ASSIGNMENT: Select all lines holding the word "database" from the entries that follow.

[Items from a data source]
• • • •
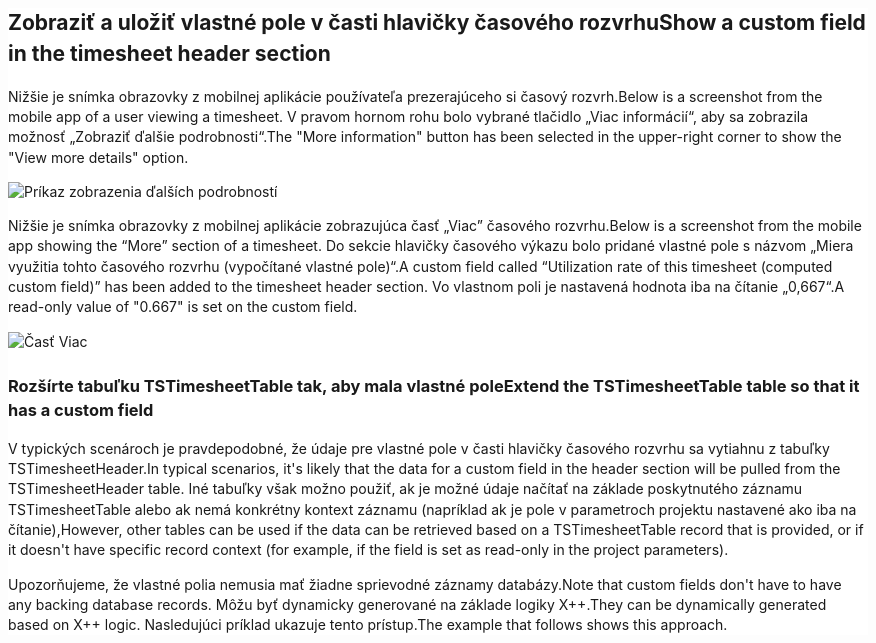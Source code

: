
 ```xpp
```

## <a name="show-a-custom-field-in-the-timesheet-header-section"></a><span data-ttu-id="b7e26-242">Zobraziť a uložiť vlastné pole v časti hlavičky časového rozvrhu</span><span class="sxs-lookup"><span data-stu-id="b7e26-242">Show a custom field in the timesheet header section</span></span>

<span data-ttu-id="b7e26-243">Nižšie je snímka obrazovky z mobilnej aplikácie používateľa prezerajúceho si časový rozvrh.</span><span class="sxs-lookup"><span data-stu-id="b7e26-243">Below is a screenshot from the mobile app of a user viewing a timesheet.</span></span> <span data-ttu-id="b7e26-244">V pravom hornom rohu bolo vybrané tlačidlo „Viac informácií“, aby sa zobrazila možnosť „Zobraziť ďalšie podrobnosti“.</span><span class="sxs-lookup"><span data-stu-id="b7e26-244">The "More information" button has been selected in the upper-right corner to show the "View more details" option.</span></span>  

![Príkaz zobrazenia ďalších podrobností](media/show-more.png)

<span data-ttu-id="b7e26-246">Nižšie je snímka obrazovky z mobilnej aplikácie zobrazujúca časť „Viac” časového rozvrhu.</span><span class="sxs-lookup"><span data-stu-id="b7e26-246">Below is a screenshot from the mobile app showing the “More” section of a timesheet.</span></span> <span data-ttu-id="b7e26-247">Do sekcie hlavičky časového výkazu bolo pridané vlastné pole s názvom „Miera využitia tohto časového rozvrhu (vypočítané vlastné pole)“.</span><span class="sxs-lookup"><span data-stu-id="b7e26-247">A custom field called “Utilization rate of this timesheet (computed custom field)” has been added to the timesheet header section.</span></span> <span data-ttu-id="b7e26-248">Vo vlastnom poli je nastavená hodnota iba na čítanie „0,667“.</span><span class="sxs-lookup"><span data-stu-id="b7e26-248">A read-only value of "0.667" is set on the custom field.</span></span>

![Časť Viac](media/more-section.jpg)

### <a name="extend-the-tstimesheettable-table-so-that-it-has-a-custom-field"></a><span data-ttu-id="b7e26-250">Rozšírte tabuľku TSTimesheetTable tak, aby mala vlastné pole</span><span class="sxs-lookup"><span data-stu-id="b7e26-250">Extend the TSTimesheetTable table so that it has a custom field</span></span>

<span data-ttu-id="b7e26-251">V typických scenároch je pravdepodobné, že údaje pre vlastné pole v časti hlavičky časového rozvrhu sa vytiahnu z tabuľky TSTimesheetHeader.</span><span class="sxs-lookup"><span data-stu-id="b7e26-251">In typical scenarios, it's likely that the data for a custom field in the header section will be pulled from the TSTimesheetHeader table.</span></span> <span data-ttu-id="b7e26-252">Iné tabuľky však možno použiť, ak je možné údaje načítať na základe poskytnutého záznamu TSTimesheetTable alebo ak nemá konkrétny kontext záznamu (napríklad ak je pole v parametroch projektu nastavené ako iba na čítanie),</span><span class="sxs-lookup"><span data-stu-id="b7e26-252">However, other tables can be used if the data can be retrieved based on a TSTimesheetTable record that is provided, or if it doesn't have specific record context (for example, if the field is set as read-only in the project parameters).</span></span>

<span data-ttu-id="b7e26-253">Upozorňujeme, že vlastné polia nemusia mať žiadne sprievodné záznamy databázy.</span><span class="sxs-lookup"><span data-stu-id="b7e26-253">Note that custom fields don't have to have any backing database records.</span></span> <span data-ttu-id="b7e26-254">Môžu byť dynamicky generované na základe logiky X++.</span><span class="sxs-lookup"><span data-stu-id="b7e26-254">They can be dynamically generated based on X++ logic.</span></span> <span data-ttu-id="b7e26-255">Nasledujúci príklad ukazuje tento prístup.</span><span class="sxs-lookup"><span data-stu-id="b7e26-255">The example that follows shows this approach.</span></span>
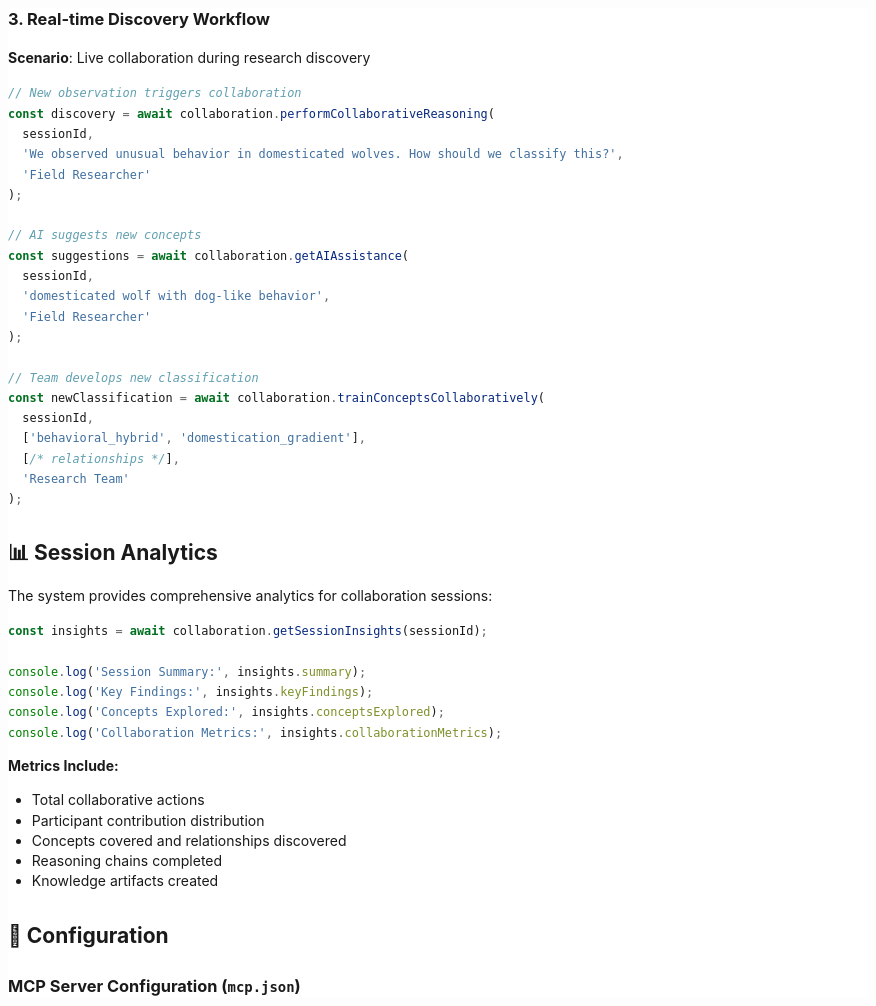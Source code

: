 ### 3. Real-time Discovery Workflow

**Scenario**: Live collaboration during research discovery

```typescript
// New observation triggers collaboration
const discovery = await collaboration.performCollaborativeReasoning(
  sessionId,
  'We observed unusual behavior in domesticated wolves. How should we classify this?',
  'Field Researcher'
);

// AI suggests new concepts
const suggestions = await collaboration.getAIAssistance(
  sessionId,
  'domesticated wolf with dog-like behavior',
  'Field Researcher'
);

// Team develops new classification
const newClassification = await collaboration.trainConceptsCollaboratively(
  sessionId,
  ['behavioral_hybrid', 'domestication_gradient'],
  [/* relationships */],
  'Research Team'
);
```

## 📊 Session Analytics

The system provides comprehensive analytics for collaboration sessions:

```typescript
const insights = await collaboration.getSessionInsights(sessionId);

console.log('Session Summary:', insights.summary);
console.log('Key Findings:', insights.keyFindings);
console.log('Concepts Explored:', insights.conceptsExplored);
console.log('Collaboration Metrics:', insights.collaborationMetrics);
```

**Metrics Include:**
- Total collaborative actions
- Participant contribution distribution
- Concepts covered and relationships discovered
- Reasoning chains completed
- Knowledge artifacts created

## 🔧 Configuration

### MCP Server Configuration (`mcp.json`)
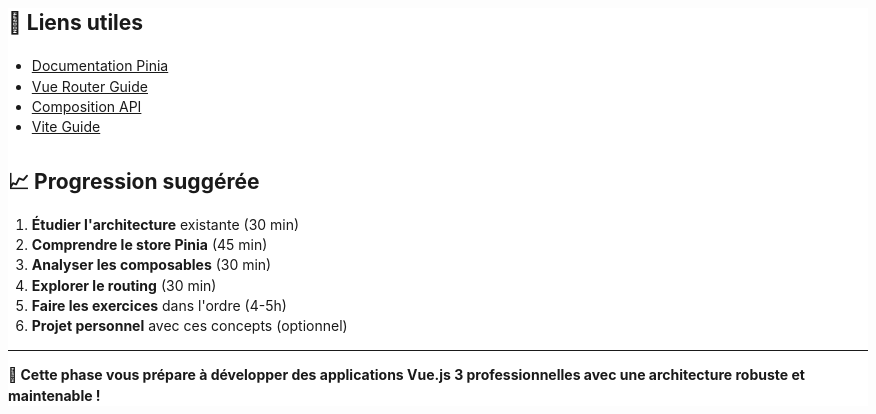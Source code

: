 ## 🔗 Liens utiles

- [Documentation Pinia](https://pinia.vuejs.org/)
- [Vue Router Guide](https://router.vuejs.org/)
- [Composition API](https://vuejs.org/guide/extras/composition-api-faq.html)
- [Vite Guide](https://vitejs.dev/guide/)

## 📈 Progression suggérée

1. **Étudier l'architecture** existante (30 min)
2. **Comprendre le store Pinia** (45 min)
3. **Analyser les composables** (30 min)
4. **Explorer le routing** (30 min)
5. **Faire les exercices** dans l'ordre (4-5h)
6. **Projet personnel** avec ces concepts (optionnel)

---

**🎯 Cette phase vous prépare à développer des applications Vue.js 3 professionnelles avec une architecture robuste et maintenable !**
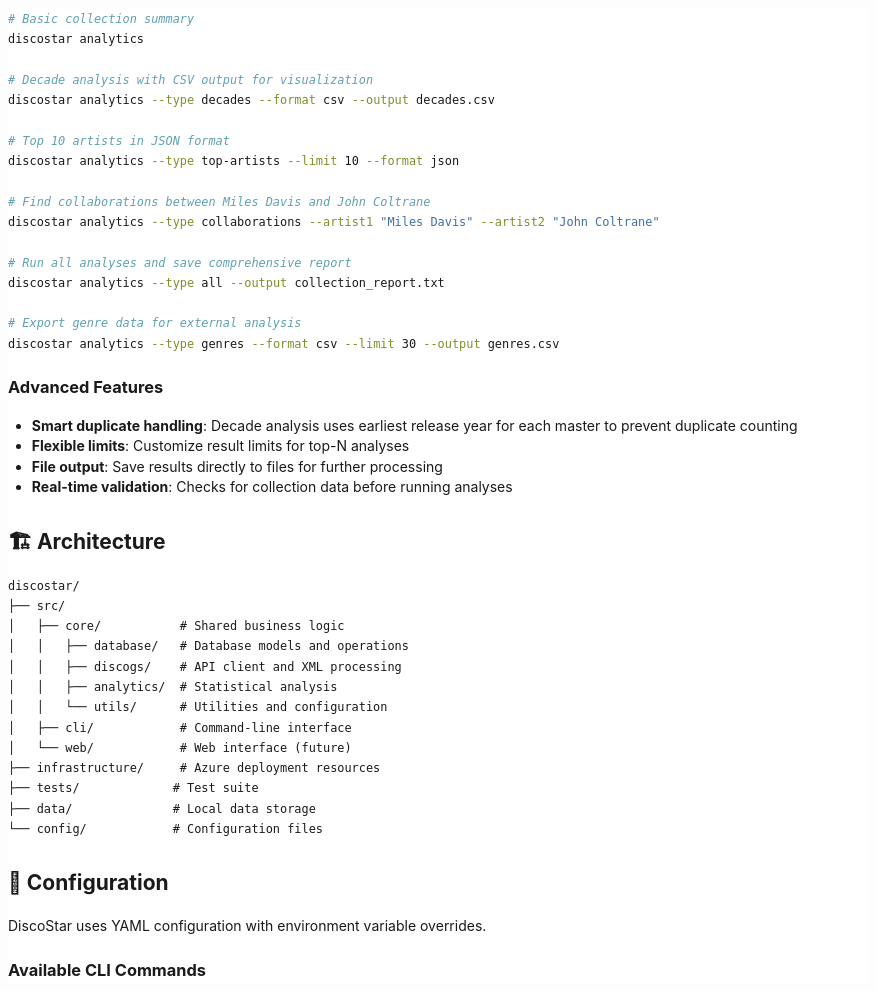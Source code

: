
 ```bash
# Basic collection summary
discostar analytics

# Decade analysis with CSV output for visualization
discostar analytics --type decades --format csv --output decades.csv

# Top 10 artists in JSON format
discostar analytics --type top-artists --limit 10 --format json

# Find collaborations between Miles Davis and John Coltrane
discostar analytics --type collaborations --artist1 "Miles Davis" --artist2 "John Coltrane"

# Run all analyses and save comprehensive report
discostar analytics --type all --output collection_report.txt

# Export genre data for external analysis
discostar analytics --type genres --format csv --limit 30 --output genres.csv
```

### Advanced Features
- **Smart duplicate handling**: Decade analysis uses earliest release year for each master to prevent duplicate counting
- **Flexible limits**: Customize result limits for top-N analyses
- **File output**: Save results directly to files for further processing
- **Real-time validation**: Checks for collection data before running analyses

## 🏗️ Architecture

```
discostar/
├── src/
│   ├── core/           # Shared business logic
│   │   ├── database/   # Database models and operations
│   │   ├── discogs/    # API client and XML processing
│   │   ├── analytics/  # Statistical analysis
│   │   └── utils/      # Utilities and configuration
│   ├── cli/            # Command-line interface
│   └── web/            # Web interface (future)
├── infrastructure/     # Azure deployment resources
├── tests/             # Test suite
├── data/              # Local data storage
└── config/            # Configuration files
```

## 🔧 Configuration

DiscoStar uses YAML configuration with environment variable overrides.

### Available CLI Commands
• • • •
FINISHED EXERCISE:
<span data-ttu-id="b7e26-253">Upozorňujeme, že vlastné polia nemusia mať žiadne sprievodné záznamy databázy.</span><span class="sxs-lookup"><span data-stu-id="b7e26-253">Note that custom fields don't have to have any backing database records.</span></span> <span data-ttu-id="b7e26-254">Môžu byť dynamicky generované na základe logiky X++.</span><span class="sxs-lookup"><span data-stu-id="b7e26-254">They can be dynamically generated based on X++ logic.</span></span> <span data-ttu-id="b7e26-255">Nasledujúci príklad ukazuje tento prístup.</span><span class="sxs-lookup"><span data-stu-id="b7e26-255">The example that follows shows this approach.</span></span>
│   │   ├── database/   # Database models and operations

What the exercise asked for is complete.